▶ TASK
Lines from the records below that contain the word "ethical" are to be copied out.

Data extracted from a collection

• • • • •

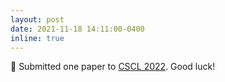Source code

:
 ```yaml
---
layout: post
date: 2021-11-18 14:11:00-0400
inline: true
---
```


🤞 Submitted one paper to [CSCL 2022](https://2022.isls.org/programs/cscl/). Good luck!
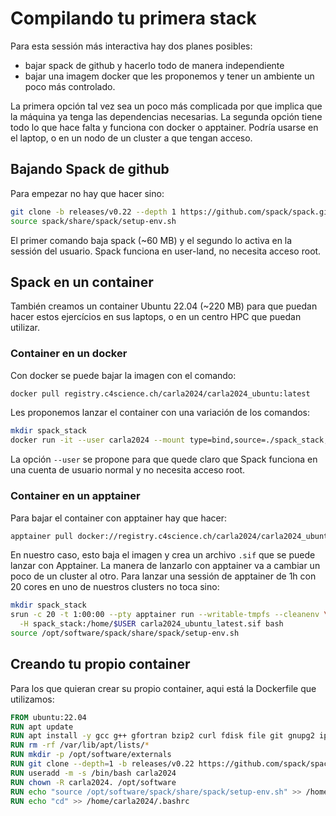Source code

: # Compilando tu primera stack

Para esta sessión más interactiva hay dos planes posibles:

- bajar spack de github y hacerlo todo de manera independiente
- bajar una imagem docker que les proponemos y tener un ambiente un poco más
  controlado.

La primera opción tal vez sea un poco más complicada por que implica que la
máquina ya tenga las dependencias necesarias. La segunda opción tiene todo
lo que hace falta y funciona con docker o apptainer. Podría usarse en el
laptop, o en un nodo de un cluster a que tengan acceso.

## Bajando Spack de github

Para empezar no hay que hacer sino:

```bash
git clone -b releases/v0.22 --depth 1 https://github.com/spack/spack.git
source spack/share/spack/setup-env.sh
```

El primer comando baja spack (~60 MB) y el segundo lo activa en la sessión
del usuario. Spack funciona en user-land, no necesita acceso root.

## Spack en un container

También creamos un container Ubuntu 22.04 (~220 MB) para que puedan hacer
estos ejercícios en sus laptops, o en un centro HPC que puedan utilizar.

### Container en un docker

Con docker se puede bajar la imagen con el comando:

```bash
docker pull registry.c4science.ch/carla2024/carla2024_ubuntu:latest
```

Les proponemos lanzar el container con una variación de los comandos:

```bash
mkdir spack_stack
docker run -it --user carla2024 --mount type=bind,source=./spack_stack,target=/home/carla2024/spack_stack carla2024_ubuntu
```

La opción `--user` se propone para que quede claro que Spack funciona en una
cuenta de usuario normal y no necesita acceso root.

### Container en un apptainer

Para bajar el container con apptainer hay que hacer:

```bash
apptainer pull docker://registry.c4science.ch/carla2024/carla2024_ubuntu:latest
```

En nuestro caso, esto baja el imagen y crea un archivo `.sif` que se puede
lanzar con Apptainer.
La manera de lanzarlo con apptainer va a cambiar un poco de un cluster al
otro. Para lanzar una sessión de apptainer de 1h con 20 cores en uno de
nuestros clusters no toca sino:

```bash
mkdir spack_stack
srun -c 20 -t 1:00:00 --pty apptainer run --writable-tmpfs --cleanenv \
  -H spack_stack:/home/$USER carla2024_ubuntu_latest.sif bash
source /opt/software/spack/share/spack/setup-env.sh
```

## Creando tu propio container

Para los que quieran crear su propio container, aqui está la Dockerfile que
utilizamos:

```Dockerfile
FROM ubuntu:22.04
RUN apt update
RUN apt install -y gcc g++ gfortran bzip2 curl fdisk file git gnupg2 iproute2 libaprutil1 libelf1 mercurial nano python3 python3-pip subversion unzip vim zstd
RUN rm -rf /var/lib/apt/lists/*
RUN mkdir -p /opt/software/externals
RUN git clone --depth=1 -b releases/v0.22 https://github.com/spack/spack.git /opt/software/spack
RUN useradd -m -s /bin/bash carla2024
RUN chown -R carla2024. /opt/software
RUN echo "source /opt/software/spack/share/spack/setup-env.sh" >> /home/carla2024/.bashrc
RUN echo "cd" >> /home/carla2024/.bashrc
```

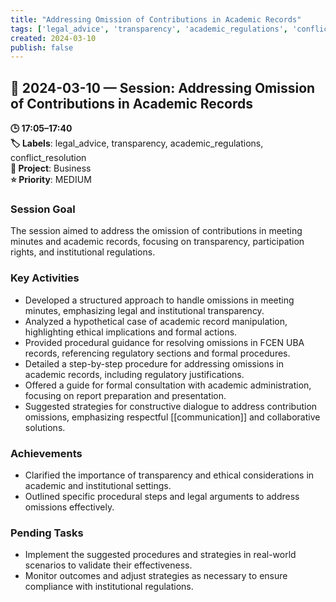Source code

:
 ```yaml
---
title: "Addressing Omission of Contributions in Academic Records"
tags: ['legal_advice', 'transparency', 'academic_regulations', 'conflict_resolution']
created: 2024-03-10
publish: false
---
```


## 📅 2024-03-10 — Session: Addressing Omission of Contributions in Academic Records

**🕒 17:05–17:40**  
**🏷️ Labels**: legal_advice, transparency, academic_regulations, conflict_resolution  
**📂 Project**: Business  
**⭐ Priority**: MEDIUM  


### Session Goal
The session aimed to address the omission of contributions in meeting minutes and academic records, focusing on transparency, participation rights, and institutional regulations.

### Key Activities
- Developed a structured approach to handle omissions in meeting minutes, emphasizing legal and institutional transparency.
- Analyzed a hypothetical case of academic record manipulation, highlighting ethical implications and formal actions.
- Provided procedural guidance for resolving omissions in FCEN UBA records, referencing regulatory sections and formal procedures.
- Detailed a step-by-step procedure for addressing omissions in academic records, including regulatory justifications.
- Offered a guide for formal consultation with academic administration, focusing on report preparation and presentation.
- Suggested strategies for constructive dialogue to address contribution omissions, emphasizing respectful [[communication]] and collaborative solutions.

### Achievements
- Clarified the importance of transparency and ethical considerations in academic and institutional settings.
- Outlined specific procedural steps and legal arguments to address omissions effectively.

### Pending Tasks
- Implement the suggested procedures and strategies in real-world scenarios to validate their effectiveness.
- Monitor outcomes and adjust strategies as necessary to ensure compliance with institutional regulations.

• • • • •

▶ SOLUTION BELOW
- Analyzed a hypothetical case of academic record manipulation, highlighting ethical implications and formal actions.
- Clarified the importance of transparency and ethical considerations in academic and institutional settings.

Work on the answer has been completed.